The law firm of Jones Day, representing tobacco mega-defendant R. J. Reynolds in personal injury lawsuits, was working with Associate Professor Gregg L. Michel, at the University of Texas. Michel needed research assistants to help with this litigation consulting work, and so in 2008, he reached out to J. Matthew Gallman, a professor of history at the University of Florida, to help line up some worker bees. Gallman helped Michel hire four master-level graduate students from Gallman’s department.

Tobacco lawsuit industry testifier Associate Professor Louis M. Kyriakoudes, at University of Southern Mississippi, learned of the arrangement from his involvement in tobacco litigation. Kyriakoudes shared the information with his fellow-traveling expert witness for tobacco plaintiffs, Robert Neel Proctor.

There was no impropriety in Michel’s hiring the graduate students to assist with his research. Parties are allowed to have consulting expert witness, if for no other reason than to test the accuracy of the other side’s expert witness’s opinions. The research assignment involved searching the archives of a local Pensacola newspaper, in the 1940s, for coverage of smoking’s ill health effects. According to Gallman, the students were “explicitly told not to be selective,” to favor one party or the other.

Proctor was, and still is, a highly paid expert witness for the tobacco lawsuit industry, that is the plaintiffs’ bar, and a regular feature of tobacco trials. After learning the names of the graduate students from his litigation work, Proctor in turn contacted Professor Vassiliki Betty Smocovitis, who held joint appointments in the University of Florida history and biology departments.[2]

In a fairly obvious effort to intimidate and harass the students, Proctor revealed the students’ names to Smocovitis, and pressed his tendentious, gratuitous opinion:

“In my view this is historical malpractice, and I would be very interested to know if the advisers of these students know what they have been doing.”
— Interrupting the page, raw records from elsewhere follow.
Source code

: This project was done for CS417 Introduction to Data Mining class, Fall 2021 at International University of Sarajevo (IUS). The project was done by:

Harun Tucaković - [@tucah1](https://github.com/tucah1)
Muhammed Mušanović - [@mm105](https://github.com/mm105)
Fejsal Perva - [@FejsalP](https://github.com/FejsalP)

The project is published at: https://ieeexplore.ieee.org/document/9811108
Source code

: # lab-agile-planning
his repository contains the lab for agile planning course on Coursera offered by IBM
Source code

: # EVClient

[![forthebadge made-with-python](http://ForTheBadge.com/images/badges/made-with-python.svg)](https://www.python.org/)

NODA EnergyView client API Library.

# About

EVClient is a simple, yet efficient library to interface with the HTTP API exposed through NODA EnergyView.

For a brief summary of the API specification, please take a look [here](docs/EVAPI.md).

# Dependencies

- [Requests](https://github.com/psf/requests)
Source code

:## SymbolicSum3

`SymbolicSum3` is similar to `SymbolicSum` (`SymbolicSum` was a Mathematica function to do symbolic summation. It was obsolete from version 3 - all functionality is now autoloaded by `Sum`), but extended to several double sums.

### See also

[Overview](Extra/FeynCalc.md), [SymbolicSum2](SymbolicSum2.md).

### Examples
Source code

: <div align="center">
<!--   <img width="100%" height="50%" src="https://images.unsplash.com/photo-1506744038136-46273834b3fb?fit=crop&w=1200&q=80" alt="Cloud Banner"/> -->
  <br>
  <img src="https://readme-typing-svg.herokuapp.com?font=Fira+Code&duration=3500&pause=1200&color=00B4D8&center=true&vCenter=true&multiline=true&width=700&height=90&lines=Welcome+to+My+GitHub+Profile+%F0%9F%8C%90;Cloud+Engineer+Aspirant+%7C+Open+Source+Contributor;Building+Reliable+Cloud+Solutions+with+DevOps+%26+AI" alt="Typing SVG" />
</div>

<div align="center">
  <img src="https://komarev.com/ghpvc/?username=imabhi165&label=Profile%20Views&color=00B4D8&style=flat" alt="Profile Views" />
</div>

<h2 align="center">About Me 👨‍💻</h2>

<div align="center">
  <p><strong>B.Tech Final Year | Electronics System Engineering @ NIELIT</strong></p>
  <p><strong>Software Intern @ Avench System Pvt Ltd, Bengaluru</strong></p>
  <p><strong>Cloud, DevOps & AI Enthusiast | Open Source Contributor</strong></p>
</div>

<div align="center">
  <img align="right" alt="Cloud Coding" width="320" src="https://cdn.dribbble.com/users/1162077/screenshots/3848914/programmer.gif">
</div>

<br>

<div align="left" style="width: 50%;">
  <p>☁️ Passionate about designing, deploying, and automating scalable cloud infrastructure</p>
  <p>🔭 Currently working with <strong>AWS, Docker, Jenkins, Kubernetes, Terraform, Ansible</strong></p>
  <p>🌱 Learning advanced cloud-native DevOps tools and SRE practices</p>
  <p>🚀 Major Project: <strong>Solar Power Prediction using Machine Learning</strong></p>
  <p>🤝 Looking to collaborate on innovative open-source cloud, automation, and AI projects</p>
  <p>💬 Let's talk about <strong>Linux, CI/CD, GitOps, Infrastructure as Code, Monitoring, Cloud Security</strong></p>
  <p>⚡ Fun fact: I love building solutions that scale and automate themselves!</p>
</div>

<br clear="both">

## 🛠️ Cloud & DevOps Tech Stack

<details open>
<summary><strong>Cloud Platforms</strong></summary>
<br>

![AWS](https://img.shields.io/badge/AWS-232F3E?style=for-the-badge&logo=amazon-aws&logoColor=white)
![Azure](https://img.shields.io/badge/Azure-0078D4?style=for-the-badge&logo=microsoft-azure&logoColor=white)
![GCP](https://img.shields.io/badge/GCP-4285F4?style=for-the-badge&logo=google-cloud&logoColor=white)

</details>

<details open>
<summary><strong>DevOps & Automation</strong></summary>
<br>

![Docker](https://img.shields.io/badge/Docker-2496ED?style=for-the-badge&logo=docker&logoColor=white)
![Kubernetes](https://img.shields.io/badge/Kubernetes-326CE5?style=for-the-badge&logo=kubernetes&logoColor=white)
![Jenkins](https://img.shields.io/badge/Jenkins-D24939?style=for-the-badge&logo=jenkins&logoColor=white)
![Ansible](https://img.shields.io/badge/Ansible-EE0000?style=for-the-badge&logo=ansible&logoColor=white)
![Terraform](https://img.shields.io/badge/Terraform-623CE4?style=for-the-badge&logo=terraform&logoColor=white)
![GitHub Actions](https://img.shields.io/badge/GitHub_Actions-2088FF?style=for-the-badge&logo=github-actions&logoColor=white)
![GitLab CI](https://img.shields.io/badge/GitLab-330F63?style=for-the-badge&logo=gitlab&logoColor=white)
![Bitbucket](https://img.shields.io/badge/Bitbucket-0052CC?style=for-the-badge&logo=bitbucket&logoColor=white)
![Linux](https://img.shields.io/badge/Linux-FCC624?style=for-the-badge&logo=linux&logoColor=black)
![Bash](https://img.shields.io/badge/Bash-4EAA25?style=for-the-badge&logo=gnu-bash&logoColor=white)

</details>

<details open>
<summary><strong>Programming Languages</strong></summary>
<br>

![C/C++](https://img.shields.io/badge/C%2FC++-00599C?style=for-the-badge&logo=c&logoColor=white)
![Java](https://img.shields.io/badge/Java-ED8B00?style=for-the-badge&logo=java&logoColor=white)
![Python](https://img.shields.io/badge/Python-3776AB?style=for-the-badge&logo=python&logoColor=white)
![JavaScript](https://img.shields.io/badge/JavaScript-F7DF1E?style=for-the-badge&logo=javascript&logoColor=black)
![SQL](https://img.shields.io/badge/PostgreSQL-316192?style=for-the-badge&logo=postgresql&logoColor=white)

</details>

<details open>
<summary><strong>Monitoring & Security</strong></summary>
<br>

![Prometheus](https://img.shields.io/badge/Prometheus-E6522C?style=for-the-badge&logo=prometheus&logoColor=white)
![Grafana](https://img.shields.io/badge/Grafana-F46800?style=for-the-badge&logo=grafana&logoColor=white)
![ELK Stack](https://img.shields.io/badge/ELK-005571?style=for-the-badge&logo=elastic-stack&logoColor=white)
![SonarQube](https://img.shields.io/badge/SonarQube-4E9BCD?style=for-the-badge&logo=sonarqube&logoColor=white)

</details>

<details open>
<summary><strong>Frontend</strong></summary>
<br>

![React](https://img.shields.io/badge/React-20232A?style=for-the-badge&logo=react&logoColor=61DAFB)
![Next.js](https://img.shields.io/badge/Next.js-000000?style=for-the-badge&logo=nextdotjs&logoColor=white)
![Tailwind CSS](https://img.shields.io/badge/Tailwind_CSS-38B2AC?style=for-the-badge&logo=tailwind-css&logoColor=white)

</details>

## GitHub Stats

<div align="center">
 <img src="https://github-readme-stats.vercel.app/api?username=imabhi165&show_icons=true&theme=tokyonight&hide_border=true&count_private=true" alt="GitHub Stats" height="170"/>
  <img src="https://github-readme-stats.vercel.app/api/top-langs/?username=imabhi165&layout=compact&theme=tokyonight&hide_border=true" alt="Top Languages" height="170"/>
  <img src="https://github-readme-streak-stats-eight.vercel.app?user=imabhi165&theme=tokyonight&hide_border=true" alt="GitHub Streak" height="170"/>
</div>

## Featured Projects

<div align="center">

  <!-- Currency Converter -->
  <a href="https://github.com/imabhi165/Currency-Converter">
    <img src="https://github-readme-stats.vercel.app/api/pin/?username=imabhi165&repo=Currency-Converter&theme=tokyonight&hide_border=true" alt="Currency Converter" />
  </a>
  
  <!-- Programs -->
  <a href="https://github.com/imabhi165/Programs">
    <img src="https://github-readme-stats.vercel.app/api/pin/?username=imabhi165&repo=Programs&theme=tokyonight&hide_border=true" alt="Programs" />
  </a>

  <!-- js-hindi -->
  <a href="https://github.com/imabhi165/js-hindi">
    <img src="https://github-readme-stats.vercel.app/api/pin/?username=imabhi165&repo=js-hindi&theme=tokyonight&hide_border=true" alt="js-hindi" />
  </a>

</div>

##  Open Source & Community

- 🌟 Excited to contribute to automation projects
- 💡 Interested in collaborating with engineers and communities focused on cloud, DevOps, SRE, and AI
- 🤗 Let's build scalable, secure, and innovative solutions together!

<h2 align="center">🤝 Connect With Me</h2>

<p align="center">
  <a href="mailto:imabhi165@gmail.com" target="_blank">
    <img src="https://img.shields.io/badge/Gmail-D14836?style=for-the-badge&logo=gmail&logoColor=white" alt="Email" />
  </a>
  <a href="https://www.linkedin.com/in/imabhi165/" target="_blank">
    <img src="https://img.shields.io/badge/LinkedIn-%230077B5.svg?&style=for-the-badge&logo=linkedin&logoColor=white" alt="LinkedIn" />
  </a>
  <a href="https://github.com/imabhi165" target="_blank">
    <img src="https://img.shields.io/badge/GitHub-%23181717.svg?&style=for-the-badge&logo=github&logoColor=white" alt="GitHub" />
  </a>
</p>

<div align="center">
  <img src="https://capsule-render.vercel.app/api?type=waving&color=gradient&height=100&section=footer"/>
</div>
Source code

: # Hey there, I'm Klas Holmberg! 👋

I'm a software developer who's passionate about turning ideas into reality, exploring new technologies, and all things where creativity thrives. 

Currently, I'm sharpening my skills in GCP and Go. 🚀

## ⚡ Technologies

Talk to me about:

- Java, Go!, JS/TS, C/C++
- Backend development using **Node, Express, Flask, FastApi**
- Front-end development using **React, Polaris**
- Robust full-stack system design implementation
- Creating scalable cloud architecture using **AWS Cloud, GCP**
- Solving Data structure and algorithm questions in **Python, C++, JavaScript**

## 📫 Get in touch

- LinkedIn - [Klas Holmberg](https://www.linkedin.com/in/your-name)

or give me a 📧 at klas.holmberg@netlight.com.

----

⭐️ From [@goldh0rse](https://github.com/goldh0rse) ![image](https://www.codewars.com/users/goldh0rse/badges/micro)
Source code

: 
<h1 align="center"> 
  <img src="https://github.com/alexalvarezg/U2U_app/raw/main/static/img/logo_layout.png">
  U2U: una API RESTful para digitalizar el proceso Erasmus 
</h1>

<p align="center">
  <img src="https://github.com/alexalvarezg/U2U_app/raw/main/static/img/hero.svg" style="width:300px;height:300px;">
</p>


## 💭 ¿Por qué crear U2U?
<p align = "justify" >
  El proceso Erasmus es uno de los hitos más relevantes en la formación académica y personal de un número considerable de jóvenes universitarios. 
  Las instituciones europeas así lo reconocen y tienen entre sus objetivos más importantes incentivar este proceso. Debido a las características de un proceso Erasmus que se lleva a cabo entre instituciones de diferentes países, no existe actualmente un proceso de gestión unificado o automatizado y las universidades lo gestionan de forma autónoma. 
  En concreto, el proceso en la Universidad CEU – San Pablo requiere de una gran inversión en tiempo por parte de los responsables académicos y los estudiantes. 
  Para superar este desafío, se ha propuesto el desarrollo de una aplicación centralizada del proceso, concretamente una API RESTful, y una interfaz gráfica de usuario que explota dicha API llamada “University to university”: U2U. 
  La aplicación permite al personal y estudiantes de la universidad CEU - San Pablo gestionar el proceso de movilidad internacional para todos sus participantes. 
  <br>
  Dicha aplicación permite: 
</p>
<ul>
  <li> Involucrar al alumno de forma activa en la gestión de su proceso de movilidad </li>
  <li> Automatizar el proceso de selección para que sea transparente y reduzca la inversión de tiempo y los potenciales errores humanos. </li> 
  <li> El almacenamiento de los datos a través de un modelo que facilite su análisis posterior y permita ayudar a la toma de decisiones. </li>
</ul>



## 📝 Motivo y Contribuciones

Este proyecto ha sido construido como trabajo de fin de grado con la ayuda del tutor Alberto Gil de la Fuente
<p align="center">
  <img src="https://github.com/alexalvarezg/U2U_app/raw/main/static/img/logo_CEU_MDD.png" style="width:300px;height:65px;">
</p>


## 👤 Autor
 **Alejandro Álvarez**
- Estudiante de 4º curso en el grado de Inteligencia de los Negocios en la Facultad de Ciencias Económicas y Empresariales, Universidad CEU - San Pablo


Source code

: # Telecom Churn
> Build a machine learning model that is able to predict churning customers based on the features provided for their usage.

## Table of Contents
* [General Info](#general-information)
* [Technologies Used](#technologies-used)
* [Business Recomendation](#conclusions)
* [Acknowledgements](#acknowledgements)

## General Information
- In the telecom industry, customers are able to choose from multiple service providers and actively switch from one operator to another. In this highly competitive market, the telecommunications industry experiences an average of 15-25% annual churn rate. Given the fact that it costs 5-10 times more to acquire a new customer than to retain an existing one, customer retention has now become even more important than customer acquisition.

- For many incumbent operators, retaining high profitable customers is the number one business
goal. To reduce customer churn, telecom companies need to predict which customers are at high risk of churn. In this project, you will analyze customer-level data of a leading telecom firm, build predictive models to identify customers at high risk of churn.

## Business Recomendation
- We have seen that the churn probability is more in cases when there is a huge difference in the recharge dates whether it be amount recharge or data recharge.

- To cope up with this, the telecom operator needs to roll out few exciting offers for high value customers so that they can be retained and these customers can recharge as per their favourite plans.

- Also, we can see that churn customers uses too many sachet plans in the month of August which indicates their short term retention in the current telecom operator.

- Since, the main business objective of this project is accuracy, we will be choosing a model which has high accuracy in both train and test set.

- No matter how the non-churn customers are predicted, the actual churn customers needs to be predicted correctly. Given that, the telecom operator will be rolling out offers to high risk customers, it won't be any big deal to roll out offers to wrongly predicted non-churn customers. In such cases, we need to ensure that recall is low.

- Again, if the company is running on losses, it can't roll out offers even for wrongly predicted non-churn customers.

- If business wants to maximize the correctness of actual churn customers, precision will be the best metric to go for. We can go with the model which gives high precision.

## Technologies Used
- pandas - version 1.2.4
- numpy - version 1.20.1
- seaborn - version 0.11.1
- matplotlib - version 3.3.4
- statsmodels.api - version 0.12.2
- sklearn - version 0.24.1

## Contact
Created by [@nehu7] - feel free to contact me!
Smocovitis, who had never been involved in litigation as a partisan expert witness, dutifully carried out the inquiry for Proctor, only to find, unsurprisingly, that her colleagues did not believe that the students had done anything improper. According to her emails, Smocovitis reported back to Proctor that her departmental colleagues were indifferent or annoyed or both for her having bothered them with Proctor’s issue. She told Proctor that “I’m afraid that this is a case of ‘shoot the messenger’, so I can’t persist without alienating myself further,” She resisted Proctor’s importuning to raise the issue at a faculty meeting.

Lawyers at Jones Day sought emails of Proctor and Kyriakoudes from their university servers, and ultimately took depositions of Proctor and Kyriakoudes, the plaintiffs’ expert witnesses, and Smocovitis, in support of motions to sanction Proctor. Michel filed an affidavit in which he described how one of the four students had been led to believe by her departmental chairman, Joseph F. Spillane, that Proctor intended to publish her name.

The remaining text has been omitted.